25 pupils injured in knife attack in Jiangsu province, the third targeting children in just over a month

Two young children and three adults are critically ill and 23 other pupils injured after a man burst into a nursery in east China and stabbed them this morning in the third such attack in just over a month.

Most of the victims were only four years old, said officials in Jiangsu province. A security guard was badly hurt as he attempted to stop the man and two teachers were injured.

Police detained a 47-year-old suspect, Xu Yuyuan, officials in Taixing city said. They told a press conference that his motive was unclear.

The assault came one day after a knife-wielding man injured 16 pupils and a teacher at a southern Chinese primary school in Leizhou city, Guangdong. The suspect being held is a teacher from another school who was reportedly on sick leave due to mental health problems. A hospital official has told Xinhua that five of his victims were seriously injured but stable. There are fears that reports are sparking copycat attacks.

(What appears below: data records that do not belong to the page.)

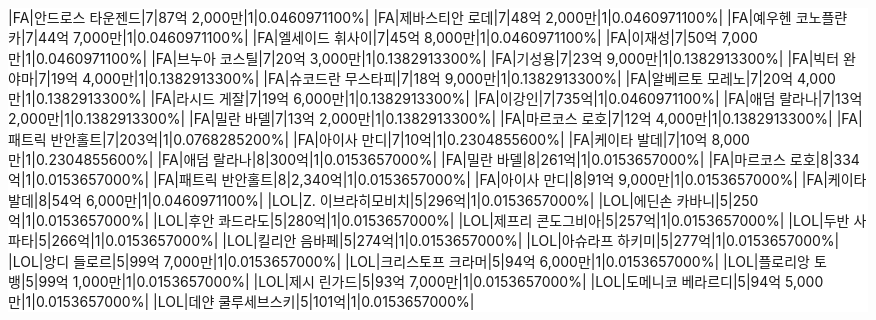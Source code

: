 |FA|안드로스 타운젠드|7|87억 2,000만|1|0.0460971100%|
|FA|제바스티안 로데|7|48억 2,000만|1|0.0460971100%|
|FA|예우헨 코노플랸카|7|44억 7,000만|1|0.0460971100%|
|FA|엘세이드 휘사이|7|45억 8,000만|1|0.0460971100%|
|FA|이재성|7|50억 7,000만|1|0.0460971100%|
|FA|브누아 코스틸|7|20억 3,000만|1|0.1382913300%|
|FA|기성용|7|23억 9,000만|1|0.1382913300%|
|FA|빅터 완야마|7|19억 4,000만|1|0.1382913300%|
|FA|슈코드란 무스타피|7|18억 9,000만|1|0.1382913300%|
|FA|알베르토 모레노|7|20억 4,000만|1|0.1382913300%|
|FA|라시드 게잘|7|19억 6,000만|1|0.1382913300%|
|FA|이강인|7|735억|1|0.0460971100%|
|FA|애덤 랄라나|7|13억 2,000만|1|0.1382913300%|
|FA|밀란 바델|7|13억 2,000만|1|0.1382913300%|
|FA|마르코스 로호|7|12억 4,000만|1|0.1382913300%|
|FA|패트릭 반안홀트|7|203억|1|0.0768285200%|
|FA|아이사 만디|7|10억|1|0.2304855600%|
|FA|케이타 발데|7|10억 8,000만|1|0.2304855600%|
|FA|애덤 랄라나|8|300억|1|0.0153657000%|
|FA|밀란 바델|8|261억|1|0.0153657000%|
|FA|마르코스 로호|8|334억|1|0.0153657000%|
|FA|패트릭 반안홀트|8|2,340억|1|0.0153657000%|
|FA|아이사 만디|8|91억 9,000만|1|0.0153657000%|
|FA|케이타 발데|8|54억 6,000만|1|0.0460971100%|
|LOL|Z. 이브라히모비치|5|296억|1|0.0153657000%|
|LOL|에딘손 카바니|5|250억|1|0.0153657000%|
|LOL|후안 콰드라도|5|280억|1|0.0153657000%|
|LOL|제프리 콘도그비아|5|257억|1|0.0153657000%|
|LOL|두반 사파타|5|266억|1|0.0153657000%|
|LOL|킬리안 음바페|5|274억|1|0.0153657000%|
|LOL|아슈라프 하키미|5|277억|1|0.0153657000%|
|LOL|앙디 들로르|5|99억 7,000만|1|0.0153657000%|
|LOL|크리스토프 크라머|5|94억 6,000만|1|0.0153657000%|
|LOL|플로리앙 토뱅|5|99억 1,000만|1|0.0153657000%|
|LOL|제시 린가드|5|93억 7,000만|1|0.0153657000%|
|LOL|도메니코 베라르디|5|94억 5,000만|1|0.0153657000%|
|LOL|데얀 쿨루세브스키|5|101억|1|0.0153657000%|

Yesterday saw the execution of a man for stabbing eight children to death and seriously wounding five others at a school in Fujian province last month. The murders were described as a revenge attack on a society that Zheng Minsheng believed had let him down.

Professor Pi Yijun, a criminologist at the China University of Political Science and Law, said: "When people read news reporting such cases, those who share the same experience or feelings may choose a similar way to express their dissatisfaction to society."

Experts in other countries have warned that extensive media coverage of major incidents of violence can prompt copycat attacks. Pi said assaults on police increased after a 2008 case in which a Shanghai man killed six officers. The criminologist suggested restrained media reporting and improved school security could help prevent further attacks. But he added: "Creating a platform for people to express their complaints is also very important. If the authorities they go to are unresponsive and they find no channel for expression they will explode eventually."

The state news agency Xinhua reported recently that the education ministry ordered kindergartens, primary and high schools to upgrade security in the wake of the first attack in Fujian. It told schools to include safety awareness into the curriculum, teach children self-defence, hire security guards and ensure younger pupils were escorted home.